- **Work required**
Could you return all of the entries word for word, minus any pictures?
━━ Extracted entries ━━
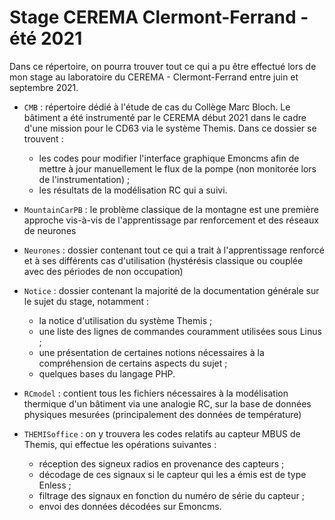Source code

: # Stage CEREMA Clermont-Ferrand - été 2021 

Dans ce répertoire, on pourra trouver tout ce qui a pu être effectué lors de mon stage au laboratoire du CEREMA - Clermont-Ferrand entre juin et septembre 2021. 

* `CMB` : répertoire dédié à l'étude de cas du Collège Marc Bloch. Le bâtiment a été instrumenté par le CEREMA début 2021 dans le cadre d'une mission pour le CD63 via le système Themis. Dans ce dossier se trouvent :
  * les codes pour modifier l'interface graphique Emoncms afin de mettre à jour manuellement le flux de la pompe (non monitorée lors de l'instrumentation) ;
  * les résultats de la modélisation RC qui a suivi.

* `MountainCarPB` : le problème classique de la montagne est une première approche vis-à-vis de l'apprentissage par renforcement et des réseaux de neurones
* `Neurones` : dossier contenant tout ce qui a trait à l'apprentissage renforcé et à ses différents cas d'utilisation (hystérésis classique ou couplée avec des périodes de non occupation) 
* `Notice` : dossier contenant la majorité de la documentation générale sur le sujet du stage, notamment : 
  * la notice d'utilisation du système Themis ;
  * une liste des lignes de commandes couramment utilisées sous Linus ; 
  * une présentation de certaines notions nécessaires à la compréhension de certains aspects du sujet ;
  * quelques bases du langage PHP. 

* `RCmodel` : contient tous les fichiers nécessaires à la modélisation thermique d'un bâtiment via une analogie RC, sur la base de données physiques mesurées (principalement des données de température) 
* `THEMISoffice` : on y trouvera les codes relatifs au capteur MBUS de Themis, qui effectue les opérations suivantes : 
  * réception des signeux radios en provenance des capteurs ; 
  * décodage de ces signaux si le capteur qui les a émis est de type Enless ; 
  * filtrage des signaux en fonction du numéro de série du capteur ; 
  * envoi des données décodées sur Emoncms. 

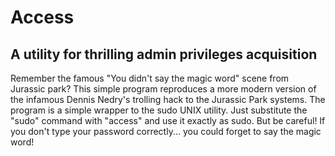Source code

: # Access #
## A utility for thrilling admin privileges acquisition ##

Remember the famous "You didn't say the magic word" scene from Jurassic park? This
simple program reproduces a more modern version of the infamous Dennis Nedry's trolling
hack to the Jurassic Park systems. The program is a simple wrapper to the sudo UNIX
utility. Just substitute the "sudo" command with "access" and use it exactly as sudo.
But be careful! If you don't type your password correctly... you could forget to say
the magic word!
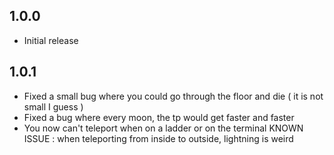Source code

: ## 1.0.0

- Initial release
## 1.0.1
- Fixed a small bug where you could go through the floor and die ( it is not small I guess )
- Fixed a bug where every moon, the tp would get faster and faster
- You now can't teleport when on a ladder or on the terminal
KNOWN ISSUE :
when teleporting from inside to outside, lightning is weird
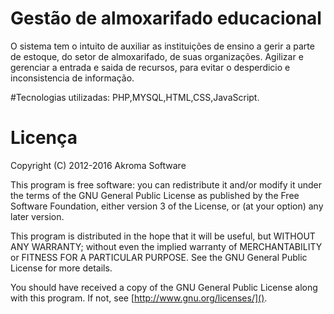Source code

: # Gestão de almoxarifado educacional
O sistema tem o intuito de auxiliar as instituições de ensino a gerir a parte de estoque, do setor de almoxarifado, de suas organizações.
Agilizar e gerenciar a entrada e saida de recursos, para evitar o desperdicio e inconsistencia de informação.

#Tecnologias utilizadas:
PHP,MYSQL,HTML,CSS,JavaScript.

# Licença
Copyright (C) 2012-2016  Akroma Software

This program is free software: you can redistribute it and/or modify
it under the terms of the GNU General Public License as published by
the Free Software Foundation, either version 3 of the License, or
(at your option) any later version.

This program is distributed in the hope that it will be useful,
but WITHOUT ANY WARRANTY; without even the implied warranty of
MERCHANTABILITY or FITNESS FOR A PARTICULAR PURPOSE.  See the
GNU General Public License for more details.

You should have received a copy of the GNU General Public License
along with this program.  If not, see [http://www.gnu.org/licenses/]().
━━━
- **Solution to this exercise**
Source code

: # Stage CEREMA Clermont-Ferrand - été 2021 

Dans ce répertoire, on pourra trouver tout ce qui a pu être effectué lors de mon stage au laboratoire du CEREMA - Clermont-Ferrand entre juin et septembre 2021. 

* `CMB` : répertoire dédié à l'étude de cas du Collège Marc Bloch. Le bâtiment a été instrumenté par le CEREMA début 2021 dans le cadre d'une mission pour le CD63 via le système Themis. Dans ce dossier se trouvent :
  * les codes pour modifier l'interface graphique Emoncms afin de mettre à jour manuellement le flux de la pompe (non monitorée lors de l'instrumentation) ;
  * les résultats de la modélisation RC qui a suivi.

* `MountainCarPB` : le problème classique de la montagne est une première approche vis-à-vis de l'apprentissage par renforcement et des réseaux de neurones
* `Neurones` : dossier contenant tout ce qui a trait à l'apprentissage renforcé et à ses différents cas d'utilisation (hystérésis classique ou couplée avec des périodes de non occupation) 
* `Notice` : dossier contenant la majorité de la documentation générale sur le sujet du stage, notamment : 
  * la notice d'utilisation du système Themis ;
  * une liste des lignes de commandes couramment utilisées sous Linus ; 
  * une présentation de certaines notions nécessaires à la compréhension de certains aspects du sujet ;
  * quelques bases du langage PHP. 

* `RCmodel` : contient tous les fichiers nécessaires à la modélisation thermique d'un bâtiment via une analogie RC, sur la base de données physiques mesurées (principalement des données de température) 
* `THEMISoffice` : on y trouvera les codes relatifs au capteur MBUS de Themis, qui effectue les opérations suivantes : 
  * réception des signeux radios en provenance des capteurs ; 
  * décodage de ces signaux si le capteur qui les a émis est de type Enless ; 
  * filtrage des signaux en fonction du numéro de série du capteur ; 
  * envoi des données décodées sur Emoncms. 

Source code

: # Access #
## A utility for thrilling admin privileges acquisition ##

Remember the famous "You didn't say the magic word" scene from Jurassic park? This
simple program reproduces a more modern version of the infamous Dennis Nedry's trolling
hack to the Jurassic Park systems. The program is a simple wrapper to the sudo UNIX
utility. Just substitute the "sudo" command with "access" and use it exactly as sudo.
But be careful! If you don't type your password correctly... you could forget to say
the magic word!
Source code

: ## 1.0.0

- Initial release
## 1.0.1
- Fixed a small bug where you could go through the floor and die ( it is not small I guess )
- Fixed a bug where every moon, the tp would get faster and faster
- You now can't teleport when on a ladder or on the terminal
KNOWN ISSUE :
when teleporting from inside to outside, lightning is weird
Source code

: # Gestão de almoxarifado educacional
O sistema tem o intuito de auxiliar as instituições de ensino a gerir a parte de estoque, do setor de almoxarifado, de suas organizações.
Agilizar e gerenciar a entrada e saida de recursos, para evitar o desperdicio e inconsistencia de informação.

#Tecnologias utilizadas:
PHP,MYSQL,HTML,CSS,JavaScript.

# Licença
Copyright (C) 2012-2016  Akroma Software

This program is free software: you can redistribute it and/or modify
it under the terms of the GNU General Public License as published by
the Free Software Foundation, either version 3 of the License, or
(at your option) any later version.

This program is distributed in the hope that it will be useful,
but WITHOUT ANY WARRANTY; without even the implied warranty of
MERCHANTABILITY or FITNESS FOR A PARTICULAR PURPOSE.  See the
GNU General Public License for more details.

You should have received a copy of the GNU General Public License
along with this program.  If not, see [http://www.gnu.org/licenses/]().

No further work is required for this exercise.